Despite a desperate rearguard action by an alliance of Spain’s conservative Partido Popular and socialist PSOE, Danish MEP Margrete Auken’s report will now be debated by parliament next month. The committee voted on Wednesday by 24 to 11, with one abstention, to accept the Green MEP’s call to end the abuse of land grab and what has been described as “theft” and likened to the tactics of Zimbabwe’s brutal dictator Robert Mugabe.
Under Valencia’s LRAU and replacement LUV laws, people face seeing property seized without compensation by developers and having to pay massive bills for the installation of infrastructure as new homes are built.
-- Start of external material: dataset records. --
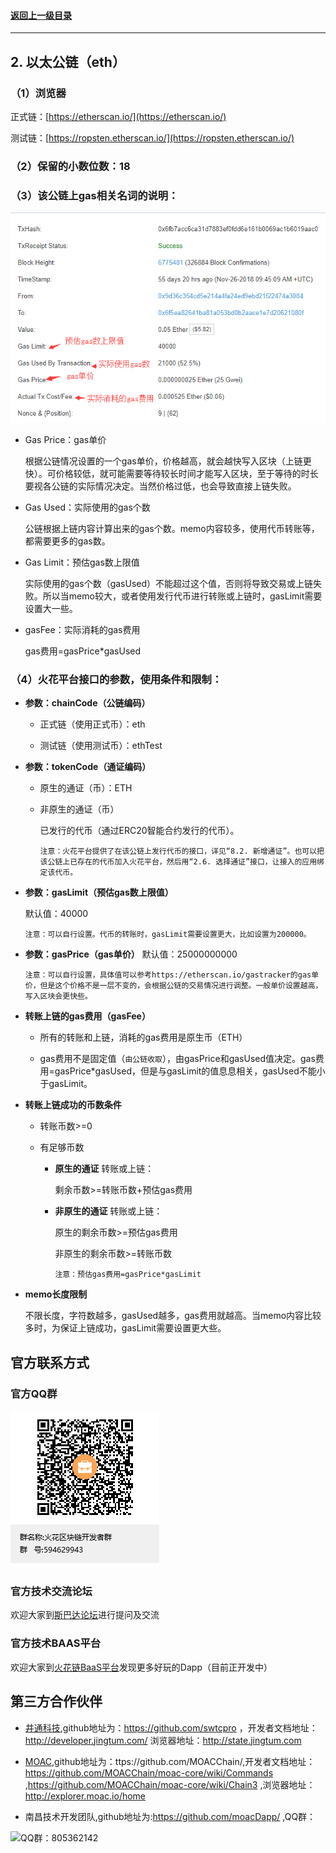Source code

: #### <a href="./chapter10.md#top">返回上一级目录</a>      
---
## 2. 以太公链（eth）


### **（1）浏览器**

正式链：[https://etherscan.io/](https://etherscan.io/)

测试链：[https://ropsten.etherscan.io/](https://ropsten.etherscan.io/)

### **（2）保留的小数位数**：18

### **（3）该公链上gas相关名词的说明**：

![image](./pics/ethchain_block.png?raw=true)
* Gas Price：gas单价

	根据公链情况设置的一个gas单价，价格越高，就会越快写入区块（上链更快）。可价格较低，就可能需要等待较长时间才能写入区块，至于等待的时长要视各公链的实际情况决定。当然价格过低，也会导致直接上链失败。
* Gas Used：实际使用的gas个数

	公链根据上链内容计算出来的gas个数。memo内容较多，使用代币转账等，都需要更多的gas数。

* Gas Limit：预估gas数上限值

	实际使用的gas个数（gasUsed）不能超过这个值，否则将导致交易或上链失败。所以当memo较大，或者使用发行代币进行转账或上链时，gasLimit需要设置大一些。

* gasFee：实际消耗的gas费用

	gas费用=gasPrice*gasUsed


### **（4）火花平台接口的参数，使用条件和限制**：

* **参数：chainCode（公链编码）**

	* 正式链（使用正式币）：eth

	* 测试链（使用测试币）：ethTest

* **参数：tokenCode（通证编码）**

	* 原生的通证（币）：ETH

	* 非原生的通证（币）
	
    	已发行的代币（通过ERC20智能合约发行的代币）。

		`注意：火花平台提供了在该公链上发行代币的接口，详见“8.2. 新增通证”。也可以把该公链上已存在的代币加入火花平台，然后用“2.6. 选择通证”接口，让接入的应用绑定该代币。`

* **参数：gasLimit（预估gas数上限值）**

	默认值：40000
	
	`注意：可以自行设置。代币的转账时，gasLimit需要设置更大，比如设置为200000。`

* **参数：gasPrice（gas单价）**
	默认值：25000000000

	`注意：可以自行设置，具体值可以参考https://etherscan.io/gastracker的gas单价，但是这个价格不是一层不变的，会根据公链的交易情况进行调整。一般单价设置越高，写入区块会更快些。`

* **转账上链的gas费用（gasFee）**
	
	* 所有的转账和上链，消耗的gas费用是原生币（ETH）

	* gas费用不是固定值（`由公链收取`），由gasPrice和gasUsed值决定。gas费用=gasPrice*gasUsed，但是与gasLimit的值息息相关，gasUsed不能小于gasLimit。

* **转账上链成功的币数条件**

	* 转账币数>=0

	* 有足够币数

		* **原生的通证** 转账或上链：
		
			剩余币数>=转账币数+预估gas费用

		* **非原生的通证** 转账或上链：
			
			原生的剩余币数>=预估gas费用

			非原生的剩余币数>=转账币数
			
			`注意：预估gas费用=gasPrice*gasLimit`

* **memo长度限制**

	不限长度，字符数越多，gasUsed越多，gas费用就越高。当memo内容比较多时，为保证上链成功，gasLimit需要设置更大些。






## 官方联系方式

### 官方QQ群

![QQ群：594629943](../sp.png)

### 官方技术交流论坛
  欢迎大家到<a href="http://sparkda.com/">斯巴达论坛</a>进行提问及交流 

### 官方技术BAAS平台
  欢迎大家到<a href="http://baas.sparkchain.cn/">火花链BaaS平台</a>发现更多好玩的Dapp（目前正开发中）


## 第三方合作伙伴

 - <a href="https://www.jingtum.com/">井通科技</a>,github地址为：https://github.com/swtcpro ，开发者文档地址：http://developer.jingtum.com/  浏览器地址：http://state.jingtum.com

 - <a href="http://www.moac.io/">MOAC</a>,github地址为：ttps://github.com/MOACChain/,开发者文档地址：https://github.com/MOACChain/moac-core/wiki/Commands ,https://github.com/MOACChain/moac-core/wiki/Chain3 ,浏览器地址：http://explorer.moac.io/home

 - 南昌技术开发团队,github地址为:https://github.com/moacDapp/ ,QQ群：

 ![QQ群：805362142](../nc.png)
Brussels has already declared the legislation a breach of human rights and of environmental law and illegal – while the petitions committee has received more than 20,000 calls for help from victims.
AID
MEPs have called for the suspension of EU aid to Spain until the problem is solved – and note that the parliament as the budgetary authority can set funding aside if it was felt necessary “to persuade a Member State to end serious breaches of the rules and principles it is obliged to accept.” And the committee has demanded the Spanish regional authorities – Valencia is named and shamed in the report – should suspend all new urbanisation plans that do not take into consideration the criteria of environmental sustainability, social responsibility, and the rights of owners.
It has also called for protection for those who bought homes in good faith from unscrupulous developers but later saw their dream homes declared illegal.
Sir Robert Atkins, a Tory MEP, said after the vote: “The scandalous behaviour of some developers, builders, and local authorities resulting in people losing their homes has to stop now. The emotional and financial trauma suffered by so many legitimate home owners has to be rectified. “The European Parliament has expressed a forceful condemnation of Spanish land law and its implementation and it is imperative that all political parties in Spain understand the anger of residents and act to change the law as soon as possible.”
CAMPAIGN
Veteran campaigner Charles Svoboda, of Abusos Urbanisticos NO, thanked the committee for its “overwhelming support” for a report “harshly critical” of land law and environmental abuses the AUN had signalled from the very start of its campaigning. He said the group regretted the criticism was still warranted. “The report, as an expression of the collective will of an important and representative EU body, must again be a wake up call for the authorities in this country at all levels to comply with the norms of the EU, membership of which Spain has benefitted so richly, assuming it wishes to go on doing so.”
And Charles said the vote showed that the “strange and recent alliance” of Valencian politicians “could not succeed in crushing the rights and concerns of those in the region who have been victims of land law and related abuses in recent years.” He said the “get tough” message must be heard by the European Commission and the European Courts when they acted on breaches of EU law. “This process has been a victory for truth, transparency, commonsense, and citizens’ participation in the workings of the EU,” Charles concluded. “But it is not yet a victory here for justice or the rule of law. That will be up to the authorities in this country to insure now, given the impetus to do so from Brussels. Failing this, the courts in this country should also insure that EU law is fully respected when they deal with cases involving development and environmental issues.”